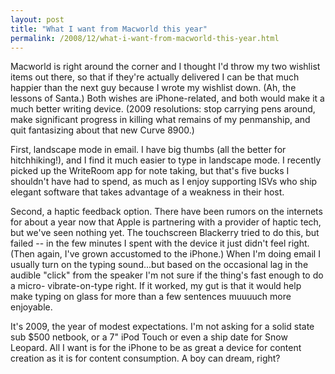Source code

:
 ```yaml
---
layout: post
title: "What I want from Macworld this year"
permalink: /2008/12/what-i-want-from-macworld-this-year.html
---
```


Macworld is right around the corner and I thought I'd throw my two wishlist items out there, so that if they're actually delivered I can be that much happier than the next guy because I wrote my wishlist down. (Ah, the lessons of Santa.) Both wishes are iPhone-related, and both would make it a much better writing device. (2009 resolutions: stop carrying pens around, make significant progress in killing what remains of my penmanship, and quit fantasizing about that new Curve 8900.)

First, landscape mode in email. I have big thumbs (all the better for hitchhiking!), and I find it much easier to type in landscape mode. I recently picked up the WriteRoom app for note taking, but that's five bucks I shouldn't have had to spend, as much as I enjoy supporting ISVs who ship elegant software that takes advantage of a weakness in their host.

Second, a haptic feedback option. There have been rumors on the internets for about a year now that Apple is partnering with a provider of haptic tech, but we've seen nothing yet. The touchscreen Blackerry tried to do this, but failed -- in the few minutes I spent with the device it just didn't feel right. (Then again, I've grown accustomed to the iPhone.) When I'm doing email I usually turn on the typing sound...but based on the occasional lag in the audible "click" from the speaker I'm not sure if the thing's fast enough to do a micro- vibrate-on-type right. If it worked, my gut is that it would help make typing on glass for more than a few sentences muuuuch more enjoyable.

It's 2009, the year of modest expectations. I'm not asking for a solid state sub $500 netbook, or a 7" iPod Touch or even a ship date for Snow Leopard. All I want is for the iPhone to be as great a device for content creation as it is for content consumption. A boy can dream, right?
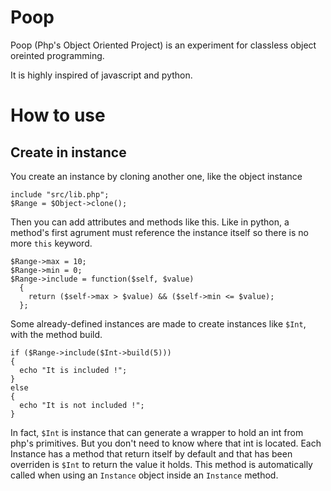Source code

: # Poop
Poop (Php's Object Oriented Project) is an experiment for classless
object oreinted programming.

It is highly inspired of javascript and python.

# How to use
## Create in instance

You create an instance by cloning another one, like the object instance
```
include "src/lib.php";
$Range = $Object->clone();
```

Then you can add attributes and methods like this. Like in python, a method's
first agrument must reference the instance itself so there is no more `this`
keyword.

```
$Range->max = 10;
$Range->min = 0;
$Range->include = function($self, $value)
  {
    return ($self->max > $value) && ($self->min <= $value);
  };
```

Some already-defined instances are made to create instances like `$Int`, with the method build.

```
if ($Range->include($Int->build(5)))
{
  echo "It is included !";
}
else
{
  echo "It is not included !";
}
```
In fact, `$Int` is instance that can generate a wrapper to hold an int from php's
primitives. But you don't need to know where that int is located. Each Instance
has a method that return itself by default and that has been overriden is `$Int`
to return the value it holds. This method is automatically called when using an
`Instance` object inside an `Instance` method.
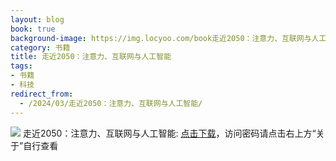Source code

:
 ```yaml
---
layout: blog
book: true
background-image: https://img.locyoo.com/book走近2050：注意力、互联网与人工智能.jpg
category: 书籍
title: 走近2050：注意力、互联网与人工智能
tags:
- 书籍
- 科技
redirect_from:
  - /2024/03/走近2050：注意力、互联网与人工智能/
---
```

![](https://img.locyoo.com/book走近2050：注意力、互联网与人工智能.jpg)
走近2050：注意力、互联网与人工智能: <a name = "ref1" href="https://url18.ctfile.com/f/50983618-1380725317-a62249?p=3619">点击下载</a>，访问密码请点击右上方“关于”自行查看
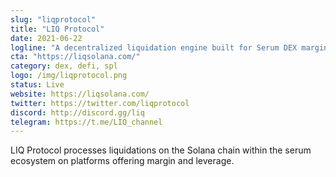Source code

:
 ```yaml
---
slug: "liqprotocol"
title: "LIQ Protocol"
date: 2021-06-22
logline: "A decentralized liquidation engine built for Serum DEX margin markets on the Solana network."
cta: "https://liqsolana.com/"
category: dex, defi, spl
logo: /img/liqprotocol.png
status: Live
website: https://liqsolana.com/
twitter: https://twitter.com/liqprotocol
discord: http://discord.gg/liq
telegram: https://t.me/LIQ_channel
---
```


LIQ Protocol processes liquidations on the Solana chain within the serum ecosystem on platforms offering margin and leverage.
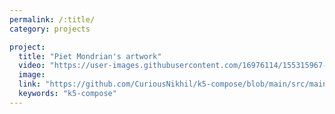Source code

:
```yaml
---
permalink: /:title/
category: projects

project:
  title: "Piet Mondrian's artwork"
  video: "https://user-images.githubusercontent.com/16976114/155315967-8651926d-756b-4ce5-bd9e-2a44406a3ad7.mov"
  image:
  link: "https://github.com/CuriousNikhil/k5-compose/blob/main/src/main/kotlin/examples/art/piet_mondrian.kt"
  keywords: "k5-compose" 
---
```




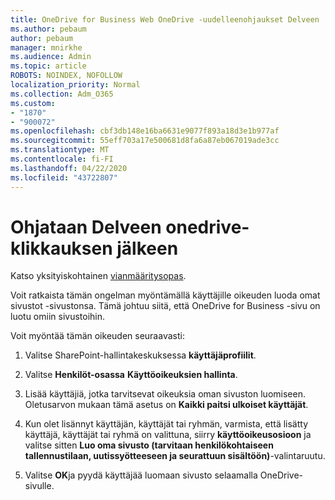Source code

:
 ```yaml
---
title: OneDrive for Business Web OneDrive -uudelleenohjaukset Delveen
ms.author: pebaum
author: pebaum
manager: mnirkhe
ms.audience: Admin
ms.topic: article
ROBOTS: NOINDEX, NOFOLLOW
localization_priority: Normal
ms.collection: Adm_O365
ms.custom:
- "1870"
- "900072"
ms.openlocfilehash: cbf3db148e16ba6631e9077f893a18d3e1b977af
ms.sourcegitcommit: 55eff703a17e500681d8fa6a87eb067019ade3cc
ms.translationtype: MT
ms.contentlocale: fi-FI
ms.lasthandoff: 04/22/2020
ms.locfileid: "43722807"
---
```

# <a name="redirected-to-delve-after-you-click-onedrive"></a>Ohjataan Delveen onedrive-klikkauksen jälkeen

Katso yksityiskohtainen [vianmääritysopas](https://docs.microsoft.com/sharepoint/support/sites/troubleshooting-guide-for-sites-stopped-at-provisioning).

Voit ratkaista tämän ongelman myöntämällä käyttäjille oikeuden luoda omat sivustot -sivustonsa. Tämä johtuu siitä, että OneDrive for Business -sivu on luotu omiin sivustoihin.

Voit myöntää tämän oikeuden seuraavasti:

1. Valitse SharePoint-hallintakeskuksessa **käyttäjäprofiilit**.

2. Valitse **Henkilöt-osassa** **Käyttöoikeuksien hallinta**.

3. Lisää käyttäjiä, jotka tarvitsevat oikeuksia oman sivuston luomiseen. Oletusarvon mukaan tämä asetus on **Kaikki paitsi ulkoiset käyttäjät**.

4. Kun olet lisännyt käyttäjän, käyttäjät tai ryhmän, varmista, että lisätty käyttäjä, käyttäjät tai ryhmä on valittuna, siirry **käyttöoikeusosioon** ja valitse sitten **Luo oma sivusto (tarvitaan henkilökohtaiseen tallennustilaan, uutissyötteeseen ja seurattuun sisältöön)**-valintaruutu.

5. Valitse **OK**ja pyydä käyttäjää luomaan sivusto selaamalla OneDrive-sivulle.
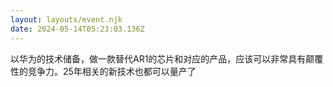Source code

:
 ```yaml
---
layout: layouts/event.njk
date: 2024-05-14T05:23:03.136Z
---
```


以华为的技术储备，做一款替代AR1的芯片和对应的产品，应该可以非常具有颠覆性的竞争力。25年相关的新技术也都可以量产了
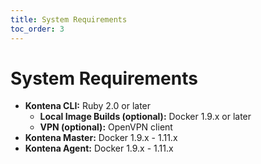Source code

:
 ```yaml
---
title: System Requirements
toc_order: 3
---
```


# System Requirements


* **Kontena CLI:** Ruby 2.0 or later
  * **Local Image Builds (optional):** Docker 1.9.x or later
  * **VPN (optional):** OpenVPN client
* **Kontena Master:** Docker 1.9.x - 1.11.x
* **Kontena Agent:** Docker 1.9.x - 1.11.x
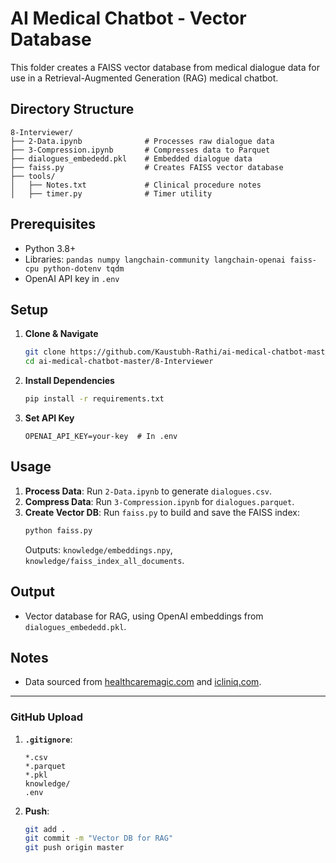 # AI Medical Chatbot - Vector Database

This folder creates a FAISS vector database from medical dialogue data for use in a Retrieval-Augmented Generation (RAG) medical chatbot.

## Directory Structure

```
8-Interviewer/
├── 2-Data.ipynb              # Processes raw dialogue data
├── 3-Compression.ipynb       # Compresses data to Parquet
├── dialogues_embededd.pkl    # Embedded dialogue data
├── faiss.py                  # Creates FAISS vector database
├── tools/
│   ├── Notes.txt             # Clinical procedure notes
│   ├── timer.py              # Timer utility
```

## Prerequisites

- Python 3.8+
- Libraries: `pandas numpy langchain-community langchain-openai faiss-cpu python-dotenv tqdm`
- OpenAI API key in `.env`

## Setup

1. **Clone & Navigate**
   ```bash
   git clone https://github.com/Kaustubh-Rathi/ai-medical-chatbot-master.git
   cd ai-medical-chatbot-master/8-Interviewer
   ```

2. **Install Dependencies**
   ```bash
   pip install -r requirements.txt
   ```

3. **Set API Key**
   ```
   OPENAI_API_KEY=your-key  # In .env
   ```

## Usage

1. **Process Data**: Run `2-Data.ipynb` to generate `dialogues.csv`.
2. **Compress Data**: Run `3-Compression.ipynb` for `dialogues.parquet`.
3. **Create Vector DB**: Run `faiss.py` to build and save the FAISS index:
   ```bash
   python faiss.py
   ```
   Outputs: `knowledge/embeddings.npy`, `knowledge/faiss_index_all_documents`.

## Output

- Vector database for RAG, using OpenAI embeddings from `dialogues_embededd.pkl`.

## Notes

- Data sourced from [healthcaremagic.com](https://healthcaremagic.com) and [icliniq.com](https://icliniq.com).

--- 

### GitHub Upload

1. **`.gitignore`**:
   ```
   *.csv
   *.parquet
   *.pkl
   knowledge/
   .env
   ```

2. **Push**:
   ```bash
   git add .
   git commit -m "Vector DB for RAG"
   git push origin master
   ```

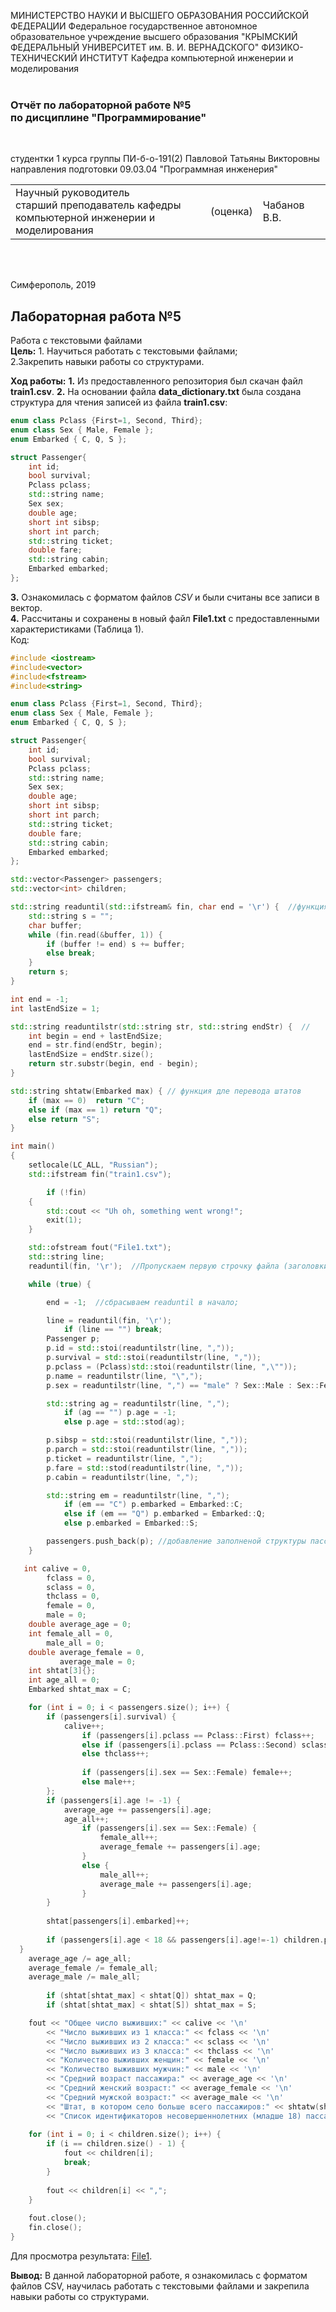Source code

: МИНИСТЕРСТВО НАУКИ  И ВЫСШЕГО ОБРАЗОВАНИЯ РОССИЙСКОЙ ФЕДЕРАЦИИ
Федеральное государственное автономное образовательное учреждение высшего образования
"КРЫМСКИЙ ФЕДЕРАЛЬНЫЙ УНИВЕРСИТЕТ им. В. И. ВЕРНАДСКОГО"
ФИЗИКО-ТЕХНИЧЕСКИЙ ИНСТИТУТ
Кафедра компьютерной инженерии и моделирования
<br/><br/>

### Отчёт по лабораторной работе №5<br/> по дисциплине "Программирование"
<br/>

студентки 1 курса группы ПИ-б-о-191(2)
Павловой Татьяны Викторовны
направления подготовки 09.03.04 "Программная инженерия"
<br/>

<table>
<tr><td>Научный руководитель<br/> старший преподаватель кафедры<br/> компьютерной инженерии и моделирования</td>
<td>(оценка)</td>
<td>Чабанов В.В.</td>
</tr>
</table>
<br/><br/>

Симферополь, 2019
## Лабораторная работа №5
Работа с текстовыми файлами<br>
**Цель:** 1. Научиться работать с текстовыми файлами;<br>2.Закрепить навыки работы со структурами.

**Ход работы:**
**1.** Из предоставленного репозитория был скачан файл **train1.csv**.
**2.** На основании файла **data_dictionary.txt** была создана структура для чтения записей из файла **train1.csv**:
```cpp
enum class Pclass {First=1, Second, Third};
enum class Sex { Male, Female };
enum Embarked { C, Q, S };

struct Passenger{
    int id;
    bool survival;
    Pclass pclass;
    std::string name;
    Sex sex;
    double age;
    short int sibsp;
    short int parch;
    std::string ticket;
    double fare;
    std::string cabin;
    Embarked embarked;
};
```
**3.** Ознакомилась с форматом файлов *CSV* и были считаны все записи в вектор.<br>
**4.** Рассчитаны и сохранены в новый файл **File1.txt** с предоставленными характеристиками (Таблица 1).<br>
Код:
```cpp
#include <iostream>
#include<vector>
#include<fstream>
#include<string>

enum class Pclass {First=1, Second, Third};
enum class Sex { Male, Female };
enum Embarked { C, Q, S };

struct Passenger{
    int id;
    bool survival;
    Pclass pclass;
    std::string name;
    Sex sex;
    double age;
    short int sibsp;
    short int parch;
    std::string ticket;
    double fare;
    std::string cabin;
    Embarked embarked;
};

std::vector<Passenger> passengers;
std::vector<int> children;

std::string readuntil(std::ifstream& fin, char end = '\r') {  //функция, которая принимает 1 строку до '\r' 
    std::string s = "";
    char buffer;
    while (fin.read(&buffer, 1)) {
        if (buffer != end) s += buffer;
        else break;
    }
    return s;
}

int end = -1;
int lastEndSize = 1;

std::string readuntilstr(std::string str, std::string endStr) {  //
    int begin = end + lastEndSize;
    end = str.find(endStr, begin);
    lastEndSize = endStr.size();
    return str.substr(begin, end - begin);
}

std::string shtatw(Embarked max) { // функция дле перевода штатов
    if (max == 0)  return "C";
    else if (max == 1) return "Q";
    else return "S";
}

int main()
{
    setlocale(LC_ALL, "Russian");
    std::ifstream fin("train1.csv");

    	if (!fin)
    {
        std::cout << "Uh oh, something went wrong!";
        exit(1);
    }

    std::ofstream fout("File1.txt");
    std::string line;
    readuntil(fin, '\r');  //Пропускаем первую строчку файла (заголовки для таблицы);

    while (true) {

        end = -1;  //сбрасываем readuntil в начало;

        line = readuntil(fin, '\r');
        	if (line == "") break;
        Passenger p;
        p.id = std::stoi(readuntilstr(line, ","));
        p.survival = std::stoi(readuntilstr(line, ","));
        p.pclass = (Pclass)std::stoi(readuntilstr(line, ",\""));
        p.name = readuntilstr(line, "\",");
        p.sex = readuntilstr(line, ",") == "male" ? Sex::Male : Sex::Female;

        std::string ag = readuntilstr(line, ",");
        	if (ag == "") p.age = -1;
        	else p.age = std::stod(ag);

        p.sibsp = std::stoi(readuntilstr(line, ","));
        p.parch = std::stoi(readuntilstr(line, ","));
        p.ticket = readuntilstr(line, ",");
        p.fare = std::stod(readuntilstr(line, ","));
        p.cabin = readuntilstr(line, ",");

        std::string em = readuntilstr(line, ",");
        	if (em == "C") p.embarked = Embarked::C;
        	else if (em == "Q") p.embarked = Embarked::Q;
        	else p.embarked = Embarked::S;

        passengers.push_back(p); //добавление заполненой структуры пассажира в вектор
    }

   int calive = 0,
        fclass = 0,
        sclass = 0,
        thclass = 0,
        female = 0,
        male = 0;
    double average_age = 0;
    int female_all = 0,
        male_all = 0;
    double average_female = 0,
           average_male = 0;
    int shtat[3]{};
    int age_all = 0;
    Embarked shtat_max = C;

    for (int i = 0; i < passengers.size(); i++) {
        if (passengers[i].survival) {
            calive++;
            	if (passengers[i].pclass == Pclass::First) fclass++;
            	else if (passengers[i].pclass == Pclass::Second) sclass++;
            	else thclass++;
				
            	if (passengers[i].sex == Sex::Female) female++;
            	else male++;
        };
        if (passengers[i].age != -1) {
            average_age += passengers[i].age;
            age_all++;
            	if (passengers[i].sex == Sex::Female) {
            		female_all++;
                	average_female += passengers[i].age;
            	}
            	else {
                	male_all++;
                	average_male += passengers[i].age;
            	}
        }
        
		shtat[passengers[i].embarked]++;
        
      	if (passengers[i].age < 18 && passengers[i].age!=-1) children.push_back(passengers[i].id);
  }
    average_age /= age_all;
    average_female /= female_all;
    average_male /= male_all;
	
    	if (shtat[shtat_max] < shtat[Q]) shtat_max = Q;
    	if (shtat[shtat_max] < shtat[S]) shtat_max = S;

    fout << "Общее число выживших:" << calive << '\n'
        << "Число выживших из 1 класса:" << fclass << '\n'
        << "Число выживших из 2 класса:" << sclass << '\n'
        << "Число выживших из 3 класса:" << thclass << '\n'
        << "Количество выживших женщин:" << female << '\n'
        << "Количество выживших мужчин:" << male << '\n'
        << "Средний возраст пассажира:" << average_age << '\n'
        << "Средний женский возраст:" << average_female << '\n'
        << "Средний мужской возраст:" << average_male << '\n'
        << "Штат, в котором село больше всего пассажиров:" << shtatw(shtat_max) << '\n'
		<< "Список идентификаторов несовершеннолетних (младше 18) пассажиров:" << '\n';
    
    for (int i = 0; i < children.size(); i++) {
        if (i == children.size() - 1) {
            fout << children[i];
            break;
        }
		
        fout << children[i] << ",";
    }
    
    fout.close();
    fin.close();
}

```
Для просмотра результата: [File1](https://github.com/dark-angel-jpg/Lab/blob/master/File1.md).

**Вывод:** В данной лабораторной работе, я ознакомилась с форматом файлов CSV, научилась работать с текстовыми файлами и закрепила навыки работы со структурами.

:::::

[INSTRUCTIONS TO FOLLOW]: When a line contains the string "optional", copy it from the records.

[SOLUTION FOR THIS PROBLEM]:
  * **Local Image Builds (optional):** Docker 1.9.x or later
  * **VPN (optional):** OpenVPN client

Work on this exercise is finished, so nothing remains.